To register for an Internet.com membership to receive newsletters and white papers, use the Register button ABOVE.
To participate in the message forums BELOW, click here
PHPBuilder.com  
 

 

Go Back   PHPBuilder.com > PHP Help > Database

Database Conversation regarding PHP and SQL

Reply
 
Thread Tools Search this Thread Rate Thread Display Modes
Old 04-14-2007, 11:26 PM   #1
Sxooter
Chamberlain
 
Sxooter's Avatar
 
Join Date: Aug 2002
Location: Denver, CO
Posts: 4,067
Fast Random Results - "ORDER BY RAND()" is bad

Quite often we need fast random results. A lot of new developers do it this way:

select * from table order by random() limit 1;

Seems simple enough. And it works just fine, as long as your table isn't too large. But, it doesn't scale well, either in terms of table size or number of users hitting the system at the same time.

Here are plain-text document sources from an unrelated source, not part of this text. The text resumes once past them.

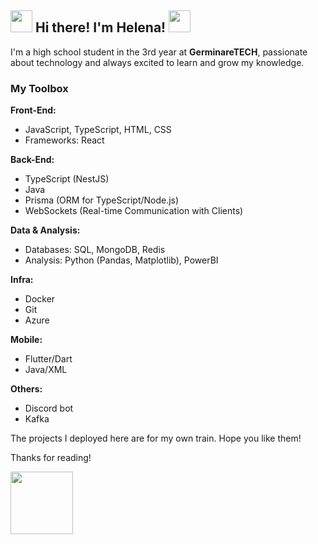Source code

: ## <img src="https://www.icegif.com/wp-content/uploads/icegif-4144.gif" width="35" /> **Hi there! I'm Helena!** <img src="https://www.icegif.com/wp-content/uploads/icegif-4144.gif" width="35" />

I'm a high school student in the 3rd year at **GerminareTECH**, passionate about technology and always excited to learn and grow my knowledge.

### **My Toolbox**  

**Front-End:**  
- JavaScript, TypeScript, HTML, CSS  
- Frameworks: React

**Back-End:**  
- TypeScript (NestJS)
- Java
- Prisma (ORM for TypeScript/Node.js)
- WebSockets (Real-time Communication with Clients)
  
**Data & Analysis:**  
- Databases: SQL, MongoDB, Redis  
- Analysis: Python (Pandas, Matplotlib), PowerBI

**Infra:**
- Docker
- Git
- Azure

**Mobile:**
- Flutter/Dart
- Java/XML

**Others:**
- Discord bot
- Kafka


The projects I deployed here are for my own train. Hope you like them!
<p> Thanks for reading!</p>
<img src="https://s2.glbimg.com/MU_HOBQHWW68xx07g9NWMS4QQwg=/e.glbimg.com/og/ed/f/original/2021/11/30/giphy_1.gif" width='100' />
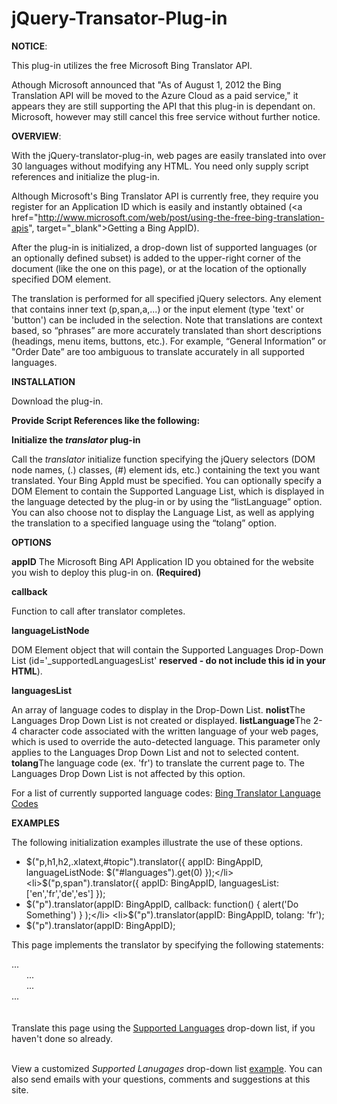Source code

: jQuery-Transator-Plug-in
=========================

<b>NOTICE</b>:

This plug-in utilizes the free Microsoft Bing Translator API.

Athough Microsoft announced that "As of August 1, 2012 the Bing Translation API will be moved to the Azure Cloud as a paid service," it appears they are still supporting the API that this plug-in is dependant on. Microsoft, however may still cancel this free service without further notice. 

<b>OVERVIEW</b>:

With the jQuery-translator-plug-in, web pages are easily translated into over 30 languages without modifying any HTML. You need only supply script references and initialize the plug-in.

Although Microsoft's Bing Translator API is currently free, they require you register for an Application ID which is easily and instantly obtained (<a href="http://www.microsoft.com/web/post/using-the-free-bing-translation-apis", target="_blank">Getting a Bing AppID</a>).

After the plug-in is initialized, a drop-down list of supported languages (or an optionally defined subset) is added to the upper-right corner of the document (like the one on this page), or at the location of the optionally specified DOM element.

The translation is performed for all specified jQuery selectors. Any element that contains inner text (p,span,a,...) or the input element (type 'text' or 'button') can be included in the selection. Note that translations are context based, so “phrases” are more accurately translated than short descriptions (headings, menu items, buttons, etc.). For example, “General Information” or "Order Date” are too ambiguous to translate accurately in all supported languages.

<b>INSTALLATION</b>
<p>Download the plug-in.</p>
<p><b>Provide Script References like the following:</b></p>
    <script type="text/javascript" src="http://ajax.googleapis.com/ajax/libs/jquery/1.6/jquery.min.js"></script>
    <script type="text/javascript" src="js/jquery.translator-ms-1.0.0.min.js"></script>


<p><b>Initialize the <i>translator</i> plug-in</b></p>
<p>Call the <i>translator</i> initialize function specifying the jQuery selectors (DOM node names, (.) classes, (#) element ids, etc.) containing the text you want translated. Your Bing AppId must be specified. You can optionally specify a DOM Element to contain the Supported Language List, which is displayed in the language detected by the plug-in or by using the “listLanguage” option. You can also choose not to display the Language List, as well as applying the translation to a specified language using the “tolang” option.</p>

<p><b>OPTIONS</b></p>
<b>appID</b>
<p style="display:inline;">The Microsoft Bing API Application ID you obtained for the website you wish to deploy this plug-in on. <b>(Required)</b></p>

<b>callback</b>
<p style="display:inline;">Function to call after translator completes.</p>

<b>languageListNode</b><p style="display:inline;">DOM Element object that will contain the Supported Languages Drop-Down List (id='_supportedLanguagesList' <b>reserved - do not include this id in your HTML</b>).</p>

<b>languagesList</b><p style="display:inline;">An array of language codes to display in the Drop-Down List.</p>
<b>nolist</b><p style="display:inline;">The Languages Drop Down List is not created or displayed.</p>
<b>listLanguage</b><p style="display:inline;">The 2-4 character code associated with the written language of your web pages, which is used to override the auto-detected language. This parameter only applies to the Languages Drop Down List and not to selected content. </p>
<b>tolang</b><p style="display:inline;">The language code (ex. 'fr') to translate the current page to. The Languages Drop Down List is not affected by this option.</p>
<p>For a list of currently supported language codes: <a href="http://msdn.microsoft.com/en-us/library/hh456380.aspx" target="_blank">Bing Translator Language Codes</a></p>

<b>EXAMPLES</b>
      <p> The following initialization examples illustrate the use of these options.</p>
        <ul>
        <li>$("p,h1,h2,.xlatext,#topic").translator({ appID: BingAppID, languageListNode: $("#languages").get(0) });</li>
        <li>$("p,span").translator({ appID: BingAppID, languagesList: ['en','fr','de','es'] });</li>
        <li>$("p").translator(appID: BingAppID, callback: function() { alert('Do Something') } );</li>
        <li>$("p").translator(appID: BingAppID, tolang: 'fr');</li>
        <li>$("p").translator(appID: BingAppID);</li>
        </ul>
      <p>This page implements the translator by specifying the following statements:</p>
      <div>...</div>
      <head>
      <div style="margin-left:24px">
        <div>...</div>
        <script type="text/javascript" src="http://ajax.googleapis.com/ajax/libs/jquery/1.6/jquery.min.js"></script>
        <script type="text/javascript" src="js/jquery.translator-ms-1.0.0.min.js"></script>
        <script type="text/javascript" >
            $(function ($) {
                $("p,h1,h2,span").translator({ appId: myBingApiAppId });
        });
        </script>
        <div>...</div>
      </div>
      </head>
      <div>...</div>
      <br></br>
      <span>Translate this page using the</span> <a href="javascript:$('#_supportedLanguagesList')[0].focus();">Supported Languages</a> <span>drop-down list, if you haven't done so already.</span><br></br>
      <p>View a customized <i>Supported Lanugages</i> drop-down list <a href="http://msaccess2web.com" target="_blank">example</a>. You can also send emails with your questions, comments and suggestions at this site.</p>
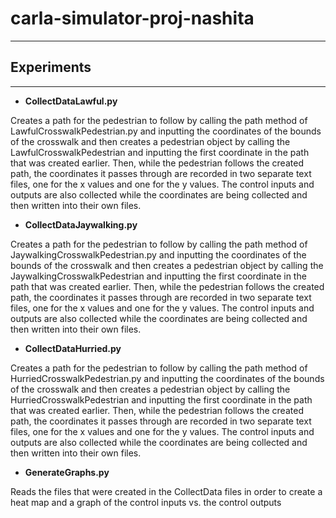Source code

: # carla-simulator-proj-nashita
***

## Experiments
***

* **CollectDataLawful.py** 

Creates a path for the pedestrian to follow by calling the path method of LawfulCrosswalkPedestrian.py and inputting the coordinates of the bounds of the crosswalk and then creates a pedestrian object by calling the LawfulCrosswalkPedestrian and inputting the first coordinate in the path that was created earlier. Then, while the pedestrian follows the created path, the coordinates it passes through are recorded in two separate text files, one for the x values and one for the y values. The control inputs and outputs are also collected while the coordinates are being collected and then written into their own files.

* **CollectDataJaywalking.py** 

Creates a path for the pedestrian to follow by calling the path method of JaywalkingCrosswalkPedestrian.py and inputting the coordinates of the bounds of the crosswalk and then creates a pedestrian object by calling the JaywalkingCrosswalkPedestrian and inputting the first coordinate in the path that was created earlier. Then, while the pedestrian follows the created path, the coordinates it passes through are recorded in two separate text files, one for the x values and one for the y values. The control inputs and outputs are also collected while the coordinates are being collected and then written into their own files.

* **CollectDataHurried.py** 

Creates a path for the pedestrian to follow by calling the path method of HurriedCrosswalkPedestrian.py and inputting the coordinates of the bounds of the crosswalk and then creates a pedestrian object by calling the HurriedCrosswalkPedestrian and inputting the first coordinate in the path that was created earlier. Then, while the pedestrian follows the created path, the coordinates it passes through are recorded in two separate text files, one for the x values and one for the y values. The control inputs and outputs are also collected while the coordinates are being collected and then written into their own files.

* **GenerateGraphs.py**

Reads the files that were created in the CollectData files in order to create a heat map and a graph of the control inputs vs. the control outputs 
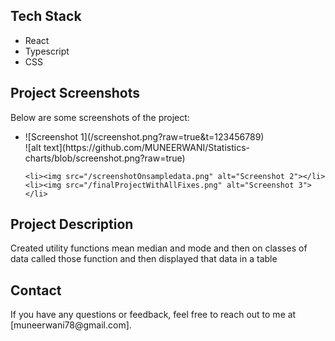<h2>Tech Stack</h2>
<ul>
    <li>React</li>
    <li>Typescript</li>
    <li>CSS</li>
</ul>

<h2>Project Screenshots</h2>
<p>Below are some screenshots of the project:</p>
<ul>
    <li>![Screenshot 1](/screenshot.png?raw=true&t=123456789)
</li>
    ![alt text](https://github.com/MUNEERWANI/Statistics-charts/blob/screenshot.png?raw=true)

    <li><img src="/screenshotOnsampledata.png" alt="Screenshot 2"></li>
    <li><img src="/finalProjectWithAllFixes.png" alt="Screenshot 3"></li>
</ul>

<h2>Project Description</h2>
<p>Created utility functions mean median and mode and then on classes of data called those function and then  displayed that data in a table</p>


<h2>Contact</h2>
<p>If you have any questions or feedback, feel free to reach out to me at [muneerwani78@gmail.com].</p>
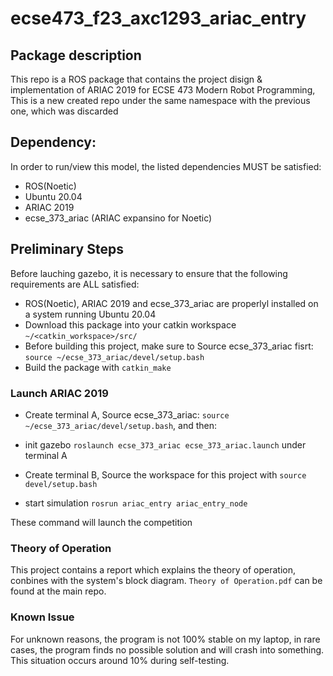 # ecse473_f23_axc1293_ariac_entry

## Package description
This repo is a ROS package that contains the project disign & implementation of ARIAC 2019 for ECSE 473 Modern Robot Programming, This is a new created repo under the same namespace with the previous one, which was discarded

## Dependency:
In order to run/view this model, the listed dependencies MUST be satisfied:
-  ROS(Noetic)
-  Ubuntu 20.04
-  ARIAC 2019
-  ecse_373_ariac (ARIAC expansino for Noetic)

## Preliminary Steps
Before lauching gazebo, it is necessary to ensure that the following requirements are ALL satisfied:
- ROS(Noetic), ARIAC 2019 and ecse_373_ariac are properlyl installed on a system running Ubuntu 20.04
- Download this package into your catkin workspace `~/<catkin_workspace>/src/`
- Before building this project, make sure to Source ecse_373_ariac fisrt: 
	`source ~/ecse_373_ariac/devel/setup.bash`
- Build the package with `catkin_make`

### Launch ARIAC 2019

- Create terminal A, Source ecse_373_ariac: `source ~/ecse_373_ariac/devel/setup.bash`, and then:
- init gazebo `roslaunch ecse_373_ariac ecse_373_ariac.launch` under terminal A

- Create terminal B, Source the workspace for this project with `source devel/setup.bash`
- start simulation `rosrun ariac_entry ariac_entry_node`

These command will launch the competition

### Theory of Operation

This project contains a report which explains the theory of operation, conbines with the system's block diagram. `Theory of Operation.pdf` can be found at the main repo.

### Known Issue
For unknown reasons, the program is not 100% stable on my laptop, in rare cases, the program finds no possible solution and will crash into something. This situation occurs around 10% during self-testing.
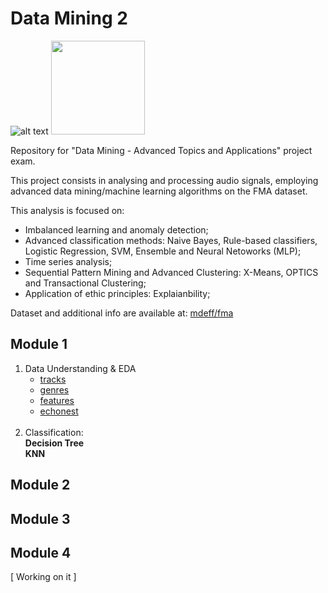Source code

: # Data Mining 2

![alt text](https://developer.spotify.com/assets/echonest-spotify.png)  <img width=150px src="https://www.plan4res.eu/wp-content/uploads/2018/02/University-of-Pisa-Italy.png" />

Repository for "Data Mining - Advanced Topics and Applications" project exam.

This project consists in analysing and processing audio signals, employing advanced data mining/machine learning algorithms on the FMA dataset. 

This analysis is focused on:
- Imbalanced learning and anomaly detection;
- Advanced classification methods: Naive Bayes, Rule-based classifiers, Logistic Regression, SVM, Ensemble and Neural Netoworks (MLP);
- Time series analysis;
- Sequential Pattern Mining and Advanced Clustering: X-Means, OPTICS and Transactional Clustering;
- Application of ethic principles: Explaianbility;

Dataset and additional info are available at: [mdeff/fma](https://github.com/mdeff/fma)

## Module 1
1. Data Understanding & EDA<br>
   - [tracks](https://github.com/gaetanoantonicchio/DataMining-2/blob/main/src/Module%201/Data%20Understanding%20%26%20EDA/tracks_EDA.ipynb)<br>
   - [genres](https://github.com/gaetanoantonicchio/DataMining-2/blob/main/src/Module%201/Data%20Understanding%20%26%20EDA/genres_EDA.ipynb)<br>
   - [features](https://github.com/gaetanoantonicchio/DataMining-2/blob/main/src/Module%201/Data%20Understanding%20%26%20EDA/features_EDA.ipynb)<br>
   - [echonest](https://github.com/gaetanoantonicchio/DataMining-2/blob/main/src/Module%201/Data%20Understanding%20%26%20EDA/echonest_EDA.ipynb)<br><br>
2. Classification:<br>
  **Decision Tree**<br>
  **KNN**



## Module 2




## Module 3



## Module 4


[ Working on it ]
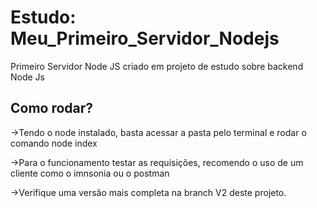 # Estudo: Meu_Primeiro_Servidor_Nodejs
Primeiro Servidor Node JS criado em projeto de estudo sobre backend Node Js

## Como rodar?

->Tendo o node instalado, basta acessar a pasta pelo terminal e rodar o comando node index

->Para o funcionamento testar as requisições, recomendo o uso de um cliente como o imnsonia ou o postman

->Verifique uma versão mais completa na branch V2 deste projeto.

At work, I've got a table that summarizes all the requests our systems see every minute. It has data since last August or so. Every service (100 or so) times every machine (4 to 8) times every minute since last august. Running something like order by random() limit 1 on such a database will simply never return. In the month of April alone, for 2 weeks so far, it has 3,046,182 rows.

In the last hour, on a quiet saturday night, it's gotten about 5,000 rows. Doing the order by random() limit 1 on the last hour's data takes 132 mS. The last 4 hours data takes 484 mS. 24 hours takes 3 seconds. 48 hours takes 9 seconds. You can see where this is going. What if I needed a random number from the last month or something? And what if I need it several times a second? order by random() is not going to work for that.

Here's a generalized method to let me get random entries fast. It's not perfect, but most compromises aren't. First, I'll grab the last 48 hours worth of ids into a summary table, and randomize them on the way. Since I'm only materializing the id, and not the whole row, the select for that is only about 4 seconds on this machine. Next I do a select count(*) on the summary table to find out how many rows it has. This takes 178 mS and I can store it. In this case, the summary table has 352,532 rows. We can run these two queries every hour or 5 minutes, or whatever we need, and store the result of that count(*) somewhere handy. Here's what I'm gonna do:

create table summary (id serial primary key, refid int);
insert into summary (refid) select summaryid from bigtable where lasttime > now() - interval'48 hour' order by random(); -- NOTE the order by random() is costly and uneeded... Thanks laserlght
INSERT 0 352538

Now I have a lookup table with a sequence from 1 to 352538 in the id column, and a number to match the master table in the refid column.

Let's grab a random row now! Using either php or your db, you can create a random number.

$id = random(1,352538);
// $id = 183965;

We run a query like this:

select * from bigtable where summaryid=(select refid from summary where id=183965);
Time: 49.478 ms

We'll call it 50 ms. That's a little faster than the 9 seconds it took with order by random() limit 1. 180 times faster.

Wait, I just ran it again, since the buffer wasn't full, and it now takes 0.993 ms to run...

Let's call that 1 ms. that's 9000 times faster.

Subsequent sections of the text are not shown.